**PROMPT**
Go through the data line by line. Copy each one holding the string "Registration".

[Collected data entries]
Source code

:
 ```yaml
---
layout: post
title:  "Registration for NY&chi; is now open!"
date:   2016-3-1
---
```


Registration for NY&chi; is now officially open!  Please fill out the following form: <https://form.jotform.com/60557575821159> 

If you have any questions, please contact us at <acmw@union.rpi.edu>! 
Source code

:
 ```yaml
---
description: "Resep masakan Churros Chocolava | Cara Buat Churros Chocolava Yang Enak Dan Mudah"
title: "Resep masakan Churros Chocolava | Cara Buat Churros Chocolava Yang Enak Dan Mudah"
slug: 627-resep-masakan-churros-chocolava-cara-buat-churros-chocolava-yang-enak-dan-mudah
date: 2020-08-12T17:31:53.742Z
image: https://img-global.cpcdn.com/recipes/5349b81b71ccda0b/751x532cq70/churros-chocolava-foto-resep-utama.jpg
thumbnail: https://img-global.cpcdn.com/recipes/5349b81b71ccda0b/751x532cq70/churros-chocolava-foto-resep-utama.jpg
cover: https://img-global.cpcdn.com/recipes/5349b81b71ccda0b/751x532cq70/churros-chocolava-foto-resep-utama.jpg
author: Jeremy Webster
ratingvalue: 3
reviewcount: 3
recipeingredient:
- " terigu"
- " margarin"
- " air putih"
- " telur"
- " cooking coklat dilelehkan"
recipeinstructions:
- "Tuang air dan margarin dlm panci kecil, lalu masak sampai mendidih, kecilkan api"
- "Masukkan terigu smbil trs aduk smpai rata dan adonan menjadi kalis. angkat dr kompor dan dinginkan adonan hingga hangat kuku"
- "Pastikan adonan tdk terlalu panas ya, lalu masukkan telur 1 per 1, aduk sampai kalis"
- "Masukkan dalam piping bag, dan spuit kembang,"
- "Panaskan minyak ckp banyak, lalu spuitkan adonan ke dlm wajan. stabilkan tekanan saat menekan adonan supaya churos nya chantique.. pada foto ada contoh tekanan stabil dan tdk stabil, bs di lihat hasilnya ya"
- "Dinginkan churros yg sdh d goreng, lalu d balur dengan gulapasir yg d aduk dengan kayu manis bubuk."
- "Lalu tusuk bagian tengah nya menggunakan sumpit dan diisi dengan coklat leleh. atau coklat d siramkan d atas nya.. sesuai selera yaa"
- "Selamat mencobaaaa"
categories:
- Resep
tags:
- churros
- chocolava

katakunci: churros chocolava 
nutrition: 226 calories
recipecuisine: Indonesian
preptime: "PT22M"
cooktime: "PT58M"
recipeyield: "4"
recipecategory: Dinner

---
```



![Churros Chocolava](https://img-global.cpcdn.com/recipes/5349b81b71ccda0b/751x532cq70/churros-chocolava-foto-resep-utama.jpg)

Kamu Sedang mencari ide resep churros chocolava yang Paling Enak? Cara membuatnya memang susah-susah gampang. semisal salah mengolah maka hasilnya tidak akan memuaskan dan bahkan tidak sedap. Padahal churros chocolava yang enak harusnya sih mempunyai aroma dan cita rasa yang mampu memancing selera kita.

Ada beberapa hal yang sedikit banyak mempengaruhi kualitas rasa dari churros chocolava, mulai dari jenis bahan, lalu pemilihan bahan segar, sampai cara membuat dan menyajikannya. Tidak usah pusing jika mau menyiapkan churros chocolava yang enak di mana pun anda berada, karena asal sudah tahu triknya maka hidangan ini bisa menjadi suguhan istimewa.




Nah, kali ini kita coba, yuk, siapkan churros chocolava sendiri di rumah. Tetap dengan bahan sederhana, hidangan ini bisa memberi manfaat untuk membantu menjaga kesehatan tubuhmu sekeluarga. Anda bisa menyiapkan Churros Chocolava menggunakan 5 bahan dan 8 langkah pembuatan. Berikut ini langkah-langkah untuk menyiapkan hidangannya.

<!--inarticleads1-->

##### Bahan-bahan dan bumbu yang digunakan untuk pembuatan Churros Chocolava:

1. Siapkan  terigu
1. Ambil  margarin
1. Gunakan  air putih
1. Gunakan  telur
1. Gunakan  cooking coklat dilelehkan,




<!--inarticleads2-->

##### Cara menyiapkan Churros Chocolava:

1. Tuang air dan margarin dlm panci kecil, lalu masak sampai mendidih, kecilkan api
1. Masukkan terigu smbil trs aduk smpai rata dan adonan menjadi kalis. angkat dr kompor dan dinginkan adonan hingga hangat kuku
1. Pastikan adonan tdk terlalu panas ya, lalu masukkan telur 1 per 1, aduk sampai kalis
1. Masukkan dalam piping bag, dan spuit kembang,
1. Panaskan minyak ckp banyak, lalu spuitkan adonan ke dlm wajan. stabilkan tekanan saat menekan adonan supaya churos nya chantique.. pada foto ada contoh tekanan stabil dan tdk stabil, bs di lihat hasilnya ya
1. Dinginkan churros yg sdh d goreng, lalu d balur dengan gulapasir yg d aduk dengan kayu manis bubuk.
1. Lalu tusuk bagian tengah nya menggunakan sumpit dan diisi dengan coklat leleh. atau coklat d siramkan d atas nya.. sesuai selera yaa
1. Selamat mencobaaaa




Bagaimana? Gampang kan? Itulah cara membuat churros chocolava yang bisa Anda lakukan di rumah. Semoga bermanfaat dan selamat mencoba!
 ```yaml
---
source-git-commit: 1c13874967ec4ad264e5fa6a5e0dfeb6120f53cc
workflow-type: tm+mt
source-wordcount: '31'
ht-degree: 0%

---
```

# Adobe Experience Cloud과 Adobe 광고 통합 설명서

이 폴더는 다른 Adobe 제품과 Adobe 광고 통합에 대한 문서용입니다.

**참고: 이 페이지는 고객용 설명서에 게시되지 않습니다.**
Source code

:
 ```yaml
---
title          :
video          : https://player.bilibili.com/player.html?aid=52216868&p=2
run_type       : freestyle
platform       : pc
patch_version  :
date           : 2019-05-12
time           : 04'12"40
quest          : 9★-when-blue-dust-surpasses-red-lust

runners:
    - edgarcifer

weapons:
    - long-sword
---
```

**EXERCISE RESULT**
title:  "Registration for NY&chi; is now open!"
Registration for NY&chi; is now officially open!  Please fill out the following form: <https://form.jotform.com/60557575821159> 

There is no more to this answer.